Job Description
The Trust & Safety (T&S) Responsible AI Policy team's mission is to ensure the development of GenAI models and applications are safe, fair and trustworthy. We do this by defining, measuring and mitigating safety and fairness AI model risks through policy frameworks, model risk assessments, and upstream policy solutions.
The T&S Responsible AI Policy team sits within the T&S GenAI and Emerging Products pillar. We work closely with Trust & Safety teams (product policy, product, engineering, data science, operations, red teaming), business and model teams, and cross-functional stakeholders (comms, legal, public policy) across global markets. Success in this team requires strong policy acumen, judgment, creativity, analytical rigour, and the ability to translate Generative AI risk to different stakeholders effectively.
As an AI Policy Researcher on the T&S Responsible AI Policy team, you will champion the responsible development and deployment of our frontier AI models across multiple businesses with a specialty on model bias, political risk, and model behaviour. You will accelerate technical policy research, incubate new research efforts, and drive end-to-end policy to evaluate workflows for your domain areas.
Responsibilities:
- Design and maintain multimodal GenAI policies across safety-relevant domains, including political and ideological bias, deceptive misuse, manipulation and persuasion, and fairness.
- Translate risk and harm models into clear behavioral specifications, evaluation criteria, grading guidance, and system-level safeguards.
- Define practical boundaries between beneficial uses of AI and assistance that could materially enable harm, exploitation, misuse, or unsafe outcomes.
- Build policy artifacts that support model training, evaluation, and deployment. Partner with safety researchers, engineers, product teams, and other stakeholders to operationalize policy into scalable model behavior and measurable safeguards.
- Design end-to-end policy development to pre-launch evaluation to post-launch monitoring workflows across safety-relevant domains, including golden set construction, labeling guidance, calibration, adjudication, and eval coverage analysis, to ensure policies can be reliably measured and improved.
- Use red-teaming results, deployment data, model failures, over-refusals, under-refusals, and ambiguous edge cases to improve policy and evaluation quality over time.

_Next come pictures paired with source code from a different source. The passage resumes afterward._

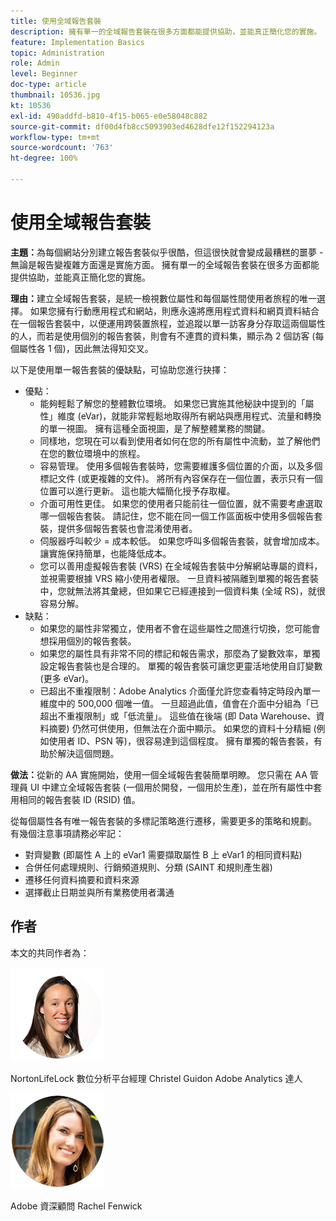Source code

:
 ```yaml
---
title: 使用全域報告套裝
description: 擁有單一的全域報告套裝在很多方面都能提供協助，並能真正簡化您的實施。
feature: Implementation Basics
topic: Administration
role: Admin
level: Beginner
doc-type: article
thumbnail: 10536.jpg
kt: 10536
exl-id: 490addfd-b810-4f15-b065-e0e58048c882
source-git-commit: df00d4fb8cc5093903ed4628dfe12f152294123a
workflow-type: tm+mt
source-wordcount: '763'
ht-degree: 100%

---
```


# 使用全域報告套裝

**主題：**&#x200B;為每個網站分別建立報告套裝似乎很酷，但這很快就會變成最糟糕的噩夢 - 無論是報告變複雜方面還是實施方面。 擁有單一的全域報告套裝在很多方面都能提供協助，並能真正簡化您的實施。

**理由：**&#x200B;建立全域報告套裝，是統一檢視數位屬性和每個屬性間使用者旅程的唯一選擇。 如果您擁有行動應用程式和網站，則應永遠將應用程式資料和網頁資料結合在一個報告套裝中，以便運用跨裝置旅程，並追蹤以單一訪客身分存取這兩個屬性的人，而若是使用個別的報告套裝，則會有不連貫的資料集，顯示為 2 個訪客 (每個屬性各 1 個)，因此無法得知交叉。

以下是使用單一報告套裝的優缺點，可協助您進行抉擇：

* 優點：
   * 能夠輕鬆了解您的整體數位環境。 如果您已實施其他秘訣中提到的「屬性」維度 (eVar)，就能非常輕鬆地取得所有網站與應用程式、流量和轉換的單一視圖。 擁有這種全面視圖，是了解整體業務的關鍵。
   * 同樣地，您現在可以看到使用者如何在您的所有屬性中流動，並了解他們在您的數位環境中的旅程。
   * 容易管理。 使用多個報告套裝時，您需要維護多個位置的介面，以及多個標記文件 (或更複雜的文件)。 將所有內容保存在一個位置，表示只有一個位置可以進行更新。 這也能大幅簡化授予存取權。
   * 介面可用性更佳。 如果您的使用者只能前往一個位置，就不需要考慮選取哪一個報告套裝。 請記住，您不能在同一個工作區面板中使用多個報告套裝，提供多個報告套裝也會混淆使用者。
   * 伺服器呼叫較少 = 成本較低。 如果您呼叫多個報告套裝，就會增加成本。 讓實施保持簡單，也能降低成本。
   * 您可以善用虛擬報告套裝 (VRS) 在全域報告套裝中分解網站專屬的資料，並視需要根據 VRS 縮小使用者權限。 一旦資料被隔離到單獨的報告套裝中，您就無法將其彙總，但如果它已經連接到一個資料集 (全域 RS)，就很容易分解。
* 缺點：
   * 如果您的屬性非常獨立，使用者不會在這些屬性之間進行切換，您可能會想採用個別的報告套裝。
   * 如果您的屬性具有非常不同的標記和報告需求，那麼為了變數效率，單獨設定報告套裝也是合理的。 單獨的報告套裝可讓您更靈活地使用自訂變數 (更多 eVar)。
   * 已超出不重複限制：Adobe Analytics 介面僅允許您查看特定時段內單一維度中的 500,000 個唯一值。 一旦超過此值，值會在介面中分組為「已超出不重複限制」或「低流量」。 這些值在後端 (即 Data Warehouse、資料摘要) 仍然可供使用，但無法在介面中顯示。 如果您的資料十分精細 (例如使用者 ID、PSN 等)，很容易達到這個程度。 擁有單獨的報告套裝，有助於解決這個問題。

**做法：**&#x200B;從新的 AA 實施開始，使用一個全域報告套裝簡單明瞭。 您只需在 AA 管理員 UI 中建立全域報告套裝 (一個用於開發，一個用於生產)，並在所有屬性中套用相同的報告套裝 ID (RSID) 值。

從每個屬性各有唯一報告套裝的多標記策略進行遷移，需要更多的策略和規劃。 有幾個注意事項請務必牢記：

* 對齊變數 (即屬性 A 上的 eVar1 需要擷取屬性 B 上 eVar1 的相同資料點)
* 合併任何處理規則、行銷頻道規則、分類 (SAINT 和規則產生器)
* 遷移任何資料摘要和資料來源
* 選擇截止日期並與所有業務使用者溝通

## 作者

本文的共同作者為：

![Christel Guidon](assets/Christel-Headshot-150.png)

NortonLifeLock 數位分析平台經理 Christel Guidon
Adobe Analytics 達人

![Rachel Fenwick](assets/Rachel-Fenwick-150.png)

Adobe 資深顧問 Rachel Fenwick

- Identify emerging capability areas where frontier AI systems could create new safety, fairness or bias challenges or lower barriers to harm.
- Monitor post-launch model activity to identify gaps in our policy framework to capture unsafe model behaviour.
- Champion research to strengthen the defensibility and operability of policy positions, including working with Outreach and Partnerships to incorporate external expert input into relevant policy positions.
- Combine longer-horizon safety research with hands-on launch and deployment work.
- Contribute to safety reports, policy documentation, launch reviews, and AI governance reviews on the company's approach to building AI responsibly.
- Support regulatory teams as a subject matter expert on AI compliance related initiatives.